"Three weeks in Laos? But there's nothing else to do but visit Vientiane, Luang Prabang, and the Plain of Jars!", Debra's father commented before we left for Laos. Indeed, many do not venture beyond those 3 sites as there is little electricity, and unpredictable roads and lodging. Yet, we decided to take the road "less traveled" and headed from Luang Prabang into the northern regions of Laos.
As we arrived at the Luang Prabang "bus" station we quickly learned that when Lao people use the word "bus" they really mean "converted chinese pick-up truck with benches to make your butt really sore". But with no other means of transportation in our direction, we climbed aboard and set out with our fellow travellers--a dozen locals, several sacks of rice, and some birds in a small cage crammed into the rear or standing on the bumper--up towards the riverside village of Nong Khiaw, set amidst stunning limestone cliffs and narrow valleys. The fact that the road was only partially paved, featured plenty of king-sized pot holes, and had occasional large rocks for the driver to avoid, added to the adventure.

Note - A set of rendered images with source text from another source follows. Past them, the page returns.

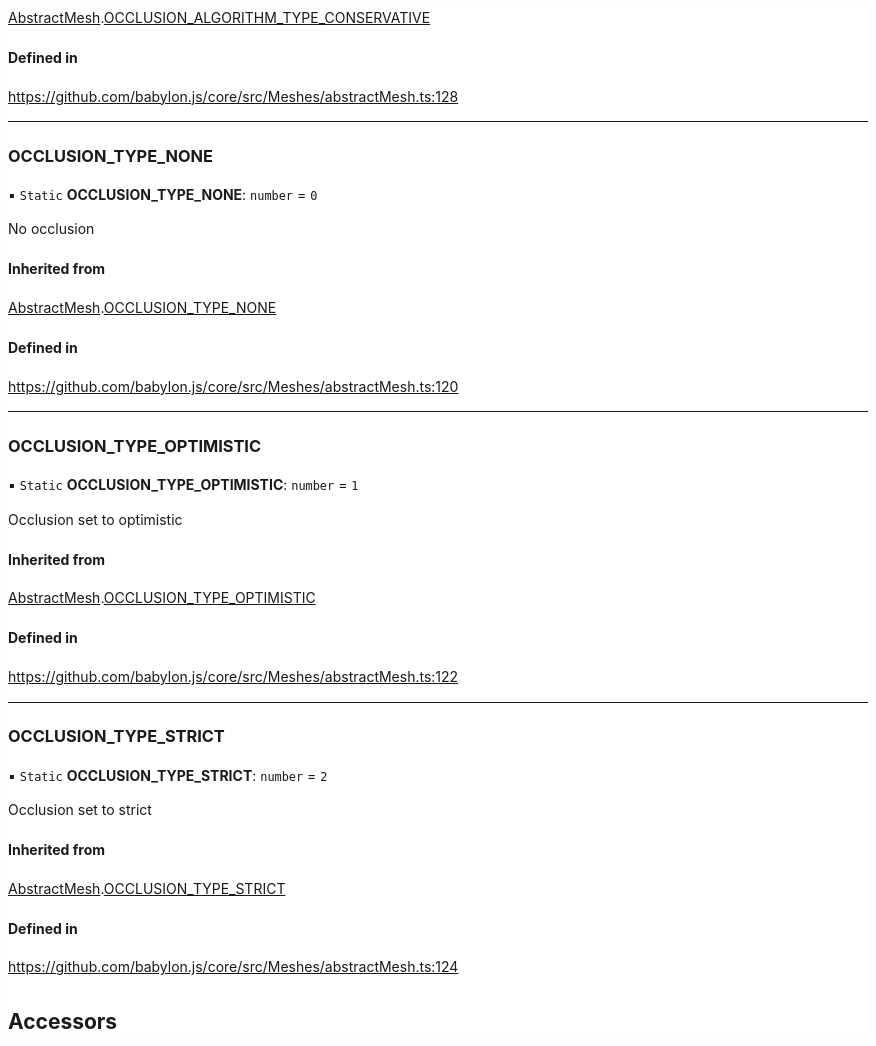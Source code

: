 [AbstractMesh](AbstractMesh.md).[OCCLUSION_ALGORITHM_TYPE_CONSERVATIVE](AbstractMesh.md#occlusion_algorithm_type_conservative)

#### Defined in

https://github.com/babylon.js/core/src/Meshes/abstractMesh.ts:128

___

### OCCLUSION\_TYPE\_NONE

▪ `Static` **OCCLUSION\_TYPE\_NONE**: `number` = `0`

No occlusion

#### Inherited from

[AbstractMesh](AbstractMesh.md).[OCCLUSION_TYPE_NONE](AbstractMesh.md#occlusion_type_none)

#### Defined in

https://github.com/babylon.js/core/src/Meshes/abstractMesh.ts:120

___

### OCCLUSION\_TYPE\_OPTIMISTIC

▪ `Static` **OCCLUSION\_TYPE\_OPTIMISTIC**: `number` = `1`

Occlusion set to optimistic

#### Inherited from

[AbstractMesh](AbstractMesh.md).[OCCLUSION_TYPE_OPTIMISTIC](AbstractMesh.md#occlusion_type_optimistic)

#### Defined in

https://github.com/babylon.js/core/src/Meshes/abstractMesh.ts:122

___

### OCCLUSION\_TYPE\_STRICT

▪ `Static` **OCCLUSION\_TYPE\_STRICT**: `number` = `2`

Occlusion set to strict

#### Inherited from

[AbstractMesh](AbstractMesh.md).[OCCLUSION_TYPE_STRICT](AbstractMesh.md#occlusion_type_strict)

#### Defined in

https://github.com/babylon.js/core/src/Meshes/abstractMesh.ts:124

## Accessors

We even had the unique opportunity to witness the national pastime--roadside automotive repair--when the put-put-puttering truck called it quits half way to our destination. Thirty minutes later we were on our way again, bumping along the dusty road sharing smiles and laughs with the locals. Clearly it was a typical day on the "bus" for them.
Further north of Nong Khiaw we were told that the
roads were worse than what we'd already experienced.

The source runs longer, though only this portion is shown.